Investment advisors have called on Uganda to think of alternative sources of capital such as those on the stock market if small and medium businesses are to grow.
During the recent inaugural Mkutano Economic conference at Serena hotel, Patrick Mweheire, the chief executive of Stanbic bank, said “75 per cent of SMEs do not make it to their third anniversaries because they lack access to funding, to markets and to resources that would ideally encourage continuity.”
Yet, SMEs face a lot of difficulty in accessing capital in areas such as stock markets because they lack proper books of accounts that financiers can look at.
“The structure in any company plays a big role on whether it will be enlisted [on the Uganda Securities Exchange] or not. That said, SMEs need to think ahead, have a board of members, carry out good bookkeeping habits and where need be even hire accountants for this purpose,” Paul Bwiso, the chief executive officer of the Uganda Securities Exchange, said.

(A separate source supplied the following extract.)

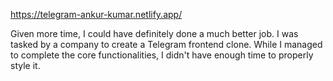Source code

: https://telegram-ankur-kumar.netlify.app/

Given more time, I could have definitely done a much better job. I was tasked by a company to create a Telegram frontend clone. While I managed to complete the core functionalities, I didn't have enough time to properly style it.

If more companies listed on the Uganda Securities Exchange, which has less than 10 local firms compared to Nairobi’s more than 50, the benefits would spread wide.
“The beauty of having a thriving stock market is that it creates jobs too for fund managers, brokers and economists. It’s such an easy way of raising money too,” Sello Moloka, the former CEO of Old Mutual South African, noted.
Instead, many SMEs in Uganda depend on commercial banks for loans, whose interest rates remain high compared to other regional markets.
According to Mweheire, “commercial bank lending in emerging economies is capped at 30 per cent. In Uganda, we are at about 90 per cent.” He called for alternative sources of finance.
The Mkutano conference was organized by Dero, an investment advisory firm, and the Capital Markets Authority.